§ **SOURCE DATA**:

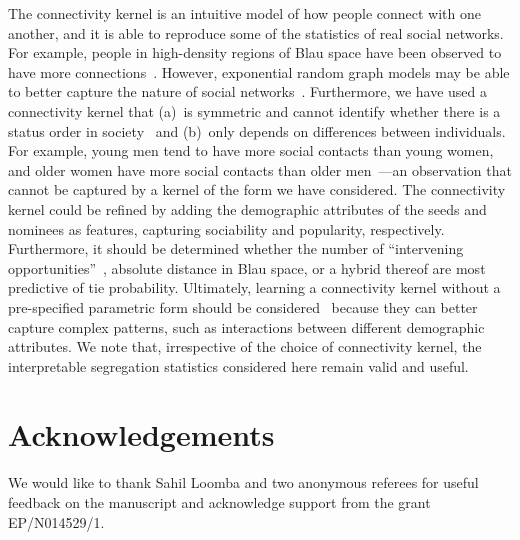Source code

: \documentclass{scrartcl}
\begin{document}
\begin{refsection}
The connectivity kernel is an intuitive model of how people connect with one another, and it is able to reproduce some of the statistics of real social networks. For example, people in high-density regions of Blau space have been observed to have more connections~\cite{Currarini2009}. However, exponential random graph models may be able to better capture the nature of social networks~\cite{Wimmer2010}. Furthermore, we have used a connectivity kernel that (a)~is symmetric and cannot identify whether there is a status order in society~\cite{Chan2004,Ball2013} and (b)~only depends on differences between individuals. For example, young men tend to have more social contacts than young women, and older women have more social contacts than older men~\cite{Bhattacharya2016}---an observation that cannot be captured by a kernel of the form we have considered. The connectivity kernel could be refined by adding the demographic attributes of the seeds and nominees as features, capturing sociability and popularity, respectively. Furthermore, it should be determined whether the number of ``intervening opportunities''~\cite{Stouffer1940}, absolute distance in Blau space, or a hybrid thereof are most predictive of tie probability. Ultimately, learning a connectivity kernel without a pre-specified parametric form should be considered~\cite{Frolich2006} because they can better capture complex patterns, such as interactions between different demographic attributes. We note that, irrespective of the choice of connectivity kernel, the interpretable segregation statistics considered here remain valid and useful.

\section*{Acknowledgements}

We would like to thank Sahil Loomba and two anonymous referees for useful feedback on the manuscript and acknowledge support from the grant EP/N014529/1.

\printbibliography
\end{refsection}


\end{document}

§ **PROBLEM TO SOLVE**: Please give the material above again in full, with no pictures in your version.

§ **TASK RESULT**:
Source code

: \documentclass{scrartcl}
\begin{document}
\begin{refsection}
The connectivity kernel is an intuitive model of how people connect with one another, and it is able to reproduce some of the statistics of real social networks. For example, people in high-density regions of Blau space have been observed to have more connections~\cite{Currarini2009}. However, exponential random graph models may be able to better capture the nature of social networks~\cite{Wimmer2010}. Furthermore, we have used a connectivity kernel that (a)~is symmetric and cannot identify whether there is a status order in society~\cite{Chan2004,Ball2013} and (b)~only depends on differences between individuals. For example, young men tend to have more social contacts than young women, and older women have more social contacts than older men~\cite{Bhattacharya2016}---an observation that cannot be captured by a kernel of the form we have considered. The connectivity kernel could be refined by adding the demographic attributes of the seeds and nominees as features, capturing sociability and popularity, respectively. Furthermore, it should be determined whether the number of ``intervening opportunities''~\cite{Stouffer1940}, absolute distance in Blau space, or a hybrid thereof are most predictive of tie probability. Ultimately, learning a connectivity kernel without a pre-specified parametric form should be considered~\cite{Frolich2006} because they can better capture complex patterns, such as interactions between different demographic attributes. We note that, irrespective of the choice of connectivity kernel, the interpretable segregation statistics considered here remain valid and useful.

\section*{Acknowledgements}

We would like to thank Sahil Loomba and two anonymous referees for useful feedback on the manuscript and acknowledge support from the grant EP/N014529/1.

\printbibliography
\end{refsection}


\end{document}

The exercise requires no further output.